■ Records excerpted from a collection:
+---+

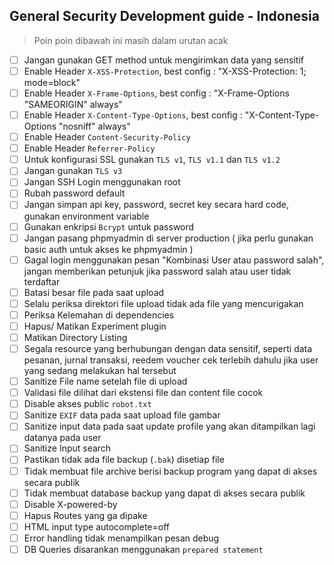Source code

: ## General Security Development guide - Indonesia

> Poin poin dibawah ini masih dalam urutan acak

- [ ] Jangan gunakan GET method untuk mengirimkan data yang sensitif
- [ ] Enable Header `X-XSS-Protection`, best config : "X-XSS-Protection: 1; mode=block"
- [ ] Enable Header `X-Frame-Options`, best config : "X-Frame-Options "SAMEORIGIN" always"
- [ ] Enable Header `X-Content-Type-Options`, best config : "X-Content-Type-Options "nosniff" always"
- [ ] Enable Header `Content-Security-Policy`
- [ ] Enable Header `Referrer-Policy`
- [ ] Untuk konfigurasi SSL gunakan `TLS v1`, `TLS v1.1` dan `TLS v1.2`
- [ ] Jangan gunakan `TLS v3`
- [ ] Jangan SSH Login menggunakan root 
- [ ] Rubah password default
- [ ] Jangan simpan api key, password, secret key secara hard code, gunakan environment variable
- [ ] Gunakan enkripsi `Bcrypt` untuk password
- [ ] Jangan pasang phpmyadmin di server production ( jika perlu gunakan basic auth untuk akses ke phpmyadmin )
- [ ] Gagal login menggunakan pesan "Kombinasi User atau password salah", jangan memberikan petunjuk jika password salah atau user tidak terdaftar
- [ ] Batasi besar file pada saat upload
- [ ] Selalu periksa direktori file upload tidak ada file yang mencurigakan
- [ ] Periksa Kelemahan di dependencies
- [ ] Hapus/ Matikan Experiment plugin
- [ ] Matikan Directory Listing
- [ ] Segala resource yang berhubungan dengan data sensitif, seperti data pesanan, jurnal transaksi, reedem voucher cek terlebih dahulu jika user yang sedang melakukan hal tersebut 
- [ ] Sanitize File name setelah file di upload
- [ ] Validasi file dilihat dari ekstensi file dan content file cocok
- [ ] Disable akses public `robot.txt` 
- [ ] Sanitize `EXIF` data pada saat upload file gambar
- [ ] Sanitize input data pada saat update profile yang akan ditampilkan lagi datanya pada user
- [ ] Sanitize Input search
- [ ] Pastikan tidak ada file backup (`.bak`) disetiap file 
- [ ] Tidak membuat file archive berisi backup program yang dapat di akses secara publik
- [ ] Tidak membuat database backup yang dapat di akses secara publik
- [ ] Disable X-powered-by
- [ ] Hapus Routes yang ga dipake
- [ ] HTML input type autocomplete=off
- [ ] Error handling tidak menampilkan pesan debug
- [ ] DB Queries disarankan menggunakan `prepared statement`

+---+

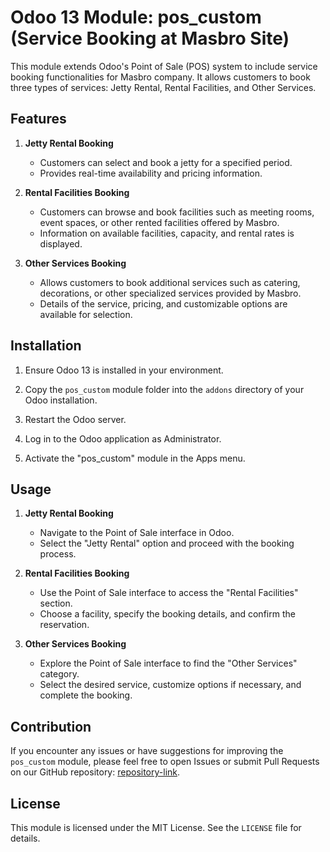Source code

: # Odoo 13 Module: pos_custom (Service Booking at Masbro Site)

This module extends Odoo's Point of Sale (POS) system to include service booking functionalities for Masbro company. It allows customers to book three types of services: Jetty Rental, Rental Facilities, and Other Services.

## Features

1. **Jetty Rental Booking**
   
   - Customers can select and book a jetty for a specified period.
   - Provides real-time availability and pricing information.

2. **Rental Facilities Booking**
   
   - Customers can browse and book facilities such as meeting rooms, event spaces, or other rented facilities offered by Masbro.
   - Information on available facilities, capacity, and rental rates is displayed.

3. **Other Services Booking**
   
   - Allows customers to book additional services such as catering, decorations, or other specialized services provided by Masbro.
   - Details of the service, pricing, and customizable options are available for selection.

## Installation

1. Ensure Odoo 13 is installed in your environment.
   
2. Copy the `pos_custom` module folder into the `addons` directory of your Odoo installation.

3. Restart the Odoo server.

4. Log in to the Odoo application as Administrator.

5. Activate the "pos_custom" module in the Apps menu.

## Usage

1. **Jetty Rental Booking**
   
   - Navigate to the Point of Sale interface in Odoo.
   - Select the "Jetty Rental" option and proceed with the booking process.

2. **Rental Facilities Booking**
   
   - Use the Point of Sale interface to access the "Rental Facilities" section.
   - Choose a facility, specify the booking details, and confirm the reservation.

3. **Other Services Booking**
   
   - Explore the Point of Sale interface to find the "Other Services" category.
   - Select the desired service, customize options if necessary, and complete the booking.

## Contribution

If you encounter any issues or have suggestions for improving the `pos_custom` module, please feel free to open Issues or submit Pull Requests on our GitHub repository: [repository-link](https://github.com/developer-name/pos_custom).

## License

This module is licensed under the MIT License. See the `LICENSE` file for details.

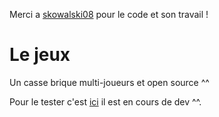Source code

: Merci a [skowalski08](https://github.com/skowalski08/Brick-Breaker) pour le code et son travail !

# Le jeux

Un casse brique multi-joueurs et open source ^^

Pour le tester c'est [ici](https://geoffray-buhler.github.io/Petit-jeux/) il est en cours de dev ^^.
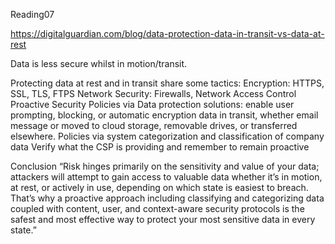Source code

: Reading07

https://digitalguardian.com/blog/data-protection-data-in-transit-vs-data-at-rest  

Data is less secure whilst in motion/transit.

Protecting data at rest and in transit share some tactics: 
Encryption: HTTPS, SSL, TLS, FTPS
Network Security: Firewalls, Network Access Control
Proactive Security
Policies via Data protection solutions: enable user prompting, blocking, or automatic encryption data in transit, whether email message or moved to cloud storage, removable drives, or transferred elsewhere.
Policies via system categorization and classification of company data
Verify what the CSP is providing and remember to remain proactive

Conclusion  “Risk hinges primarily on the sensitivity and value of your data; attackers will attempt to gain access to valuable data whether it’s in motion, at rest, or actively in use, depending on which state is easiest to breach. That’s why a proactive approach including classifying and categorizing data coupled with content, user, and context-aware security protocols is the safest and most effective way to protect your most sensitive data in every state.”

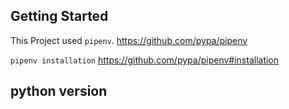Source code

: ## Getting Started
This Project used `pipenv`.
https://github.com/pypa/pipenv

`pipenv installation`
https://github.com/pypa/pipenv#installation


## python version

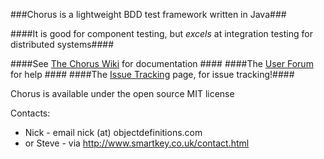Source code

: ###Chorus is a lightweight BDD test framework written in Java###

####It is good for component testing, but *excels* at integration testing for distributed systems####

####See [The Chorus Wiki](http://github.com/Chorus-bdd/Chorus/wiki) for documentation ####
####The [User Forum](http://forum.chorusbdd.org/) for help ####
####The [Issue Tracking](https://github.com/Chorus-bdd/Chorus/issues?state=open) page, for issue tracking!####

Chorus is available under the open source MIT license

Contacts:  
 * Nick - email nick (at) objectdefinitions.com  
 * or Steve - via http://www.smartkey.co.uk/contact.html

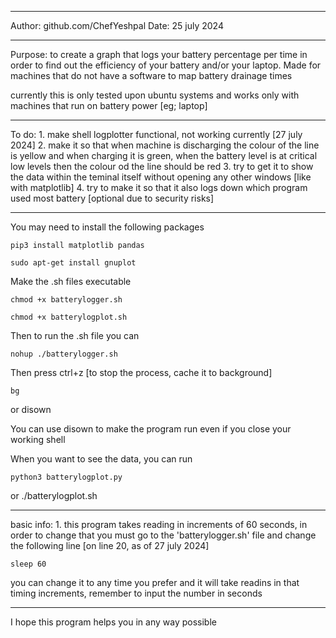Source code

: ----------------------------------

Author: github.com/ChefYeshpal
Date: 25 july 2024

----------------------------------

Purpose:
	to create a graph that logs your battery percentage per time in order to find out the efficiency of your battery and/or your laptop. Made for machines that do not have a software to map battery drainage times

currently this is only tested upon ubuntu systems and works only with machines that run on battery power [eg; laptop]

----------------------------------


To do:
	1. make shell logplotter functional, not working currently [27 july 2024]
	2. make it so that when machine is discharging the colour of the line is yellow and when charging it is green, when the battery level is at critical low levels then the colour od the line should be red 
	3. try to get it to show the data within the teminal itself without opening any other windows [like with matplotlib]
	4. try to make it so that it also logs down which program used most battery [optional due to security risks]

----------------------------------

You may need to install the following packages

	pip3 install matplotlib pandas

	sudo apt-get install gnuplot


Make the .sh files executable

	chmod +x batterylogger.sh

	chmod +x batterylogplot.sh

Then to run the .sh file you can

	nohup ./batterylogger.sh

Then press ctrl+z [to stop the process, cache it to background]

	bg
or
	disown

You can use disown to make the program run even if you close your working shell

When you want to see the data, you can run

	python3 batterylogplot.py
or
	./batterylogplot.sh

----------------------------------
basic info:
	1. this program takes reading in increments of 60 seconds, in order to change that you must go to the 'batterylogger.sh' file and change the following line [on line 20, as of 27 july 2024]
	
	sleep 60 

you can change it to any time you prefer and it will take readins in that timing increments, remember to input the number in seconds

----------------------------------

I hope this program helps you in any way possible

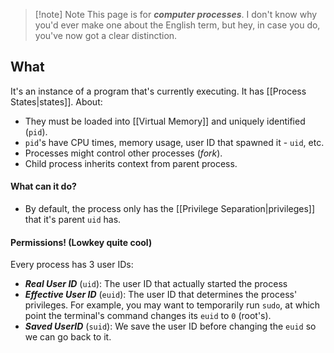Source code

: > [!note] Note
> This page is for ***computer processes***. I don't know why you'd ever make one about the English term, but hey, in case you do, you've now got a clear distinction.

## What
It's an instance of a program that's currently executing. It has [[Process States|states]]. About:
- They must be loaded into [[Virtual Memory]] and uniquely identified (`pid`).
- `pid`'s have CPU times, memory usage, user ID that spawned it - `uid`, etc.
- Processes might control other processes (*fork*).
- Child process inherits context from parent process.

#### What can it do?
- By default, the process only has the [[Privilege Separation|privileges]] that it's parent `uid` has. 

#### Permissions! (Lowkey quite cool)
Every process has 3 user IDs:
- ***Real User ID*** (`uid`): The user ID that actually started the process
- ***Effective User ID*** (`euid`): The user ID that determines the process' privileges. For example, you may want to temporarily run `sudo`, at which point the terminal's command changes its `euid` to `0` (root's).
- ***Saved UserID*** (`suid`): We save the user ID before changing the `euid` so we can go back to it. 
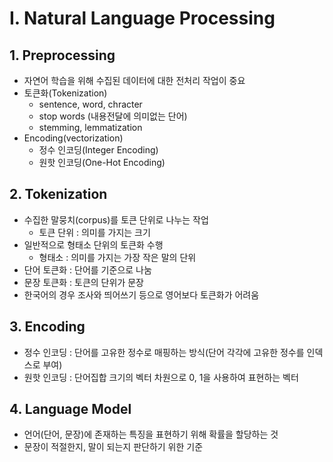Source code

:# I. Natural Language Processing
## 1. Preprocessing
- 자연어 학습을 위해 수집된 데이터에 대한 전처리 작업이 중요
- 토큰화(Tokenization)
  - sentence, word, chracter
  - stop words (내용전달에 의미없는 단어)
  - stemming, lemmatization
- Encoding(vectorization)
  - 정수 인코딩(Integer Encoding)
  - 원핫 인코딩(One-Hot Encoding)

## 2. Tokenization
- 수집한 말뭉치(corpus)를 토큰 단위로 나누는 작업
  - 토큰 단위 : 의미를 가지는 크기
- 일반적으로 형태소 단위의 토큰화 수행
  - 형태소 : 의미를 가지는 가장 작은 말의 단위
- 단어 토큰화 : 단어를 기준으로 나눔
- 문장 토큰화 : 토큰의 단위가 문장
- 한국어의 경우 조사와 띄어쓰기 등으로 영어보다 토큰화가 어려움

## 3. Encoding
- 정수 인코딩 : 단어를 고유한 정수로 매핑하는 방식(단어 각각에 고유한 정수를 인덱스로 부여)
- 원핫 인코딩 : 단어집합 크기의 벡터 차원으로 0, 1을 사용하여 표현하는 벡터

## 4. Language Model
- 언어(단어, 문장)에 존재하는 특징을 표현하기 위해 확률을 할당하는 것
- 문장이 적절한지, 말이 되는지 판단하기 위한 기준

+---+

Which lines of the records contain the word "dapat"? Copy each of them.

- [ ] Tidak membuat file archive berisi backup program yang dapat di akses secara publik
- [ ] Tidak membuat database backup yang dapat di akses secara publik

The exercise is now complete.